Regehr is currently a Research Fellow at the Institute for Peace and Conflict Studies at Conrad Grebel University College (Waterloo, Ontario) and The Simons Foundation (Vancouver, BC). He also serves on the Board of Directors of the Africa Peace Forum in Kenya.
After receiving his Bachelor of Arts in English from the University of Waterloo in 1968, Regehr worked in journalism and for a member of Parliament, during which time he wrote his first book Making a Killing: Canada’s Arms Industry. Regehr and his wife Nancy then served with Mennonite Central Committee in South Africa, Zambia and Botswana from 1974-1976 before returning to Canada.

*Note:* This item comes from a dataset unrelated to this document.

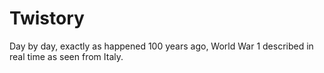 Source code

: Twistory
========


Day by day, exactly as happened 100 years ago, World War 1 described in real time as seen from Italy.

Remarking on his experiences in southern Africa, Regehr noted:
As newly independent countries, Zambia and Botswana were determined, as were other newly independent states in Africa, to assemble modern armed forces, with jet fighters, tanks and all the rest of the military paraphernalia that was assumed to be essential to modern security forces – all supplied by the arms factories of the North. At the same time, it was obvious that the long-term viability of those states would depend on their capacity to provide for the human security of their citizens – education, health care and the economic wherewithal to meet daily needs of food and shelter. Tanks and jet fighters were not going to deliver human security; in fact they were an obvious impediment to reaching such goals. When we returned to Canada, Nancy and I retained our interest in the issues framed through the African experience and I explored the possibility of doing some research and writing on the theme of militarism and underdevelopment – notably, the role of the international arms trade with the third world as an impediment to social and economic development.
In 1976, Regehr contacted Murray Thompson, who was the Executive Director of CUSO (then known as Canadian University Service Overseas). The two began a research project on militarism and underdevelopment, and co-founded Project Ploughshares as an organizational extension to this research on July 1, 1976.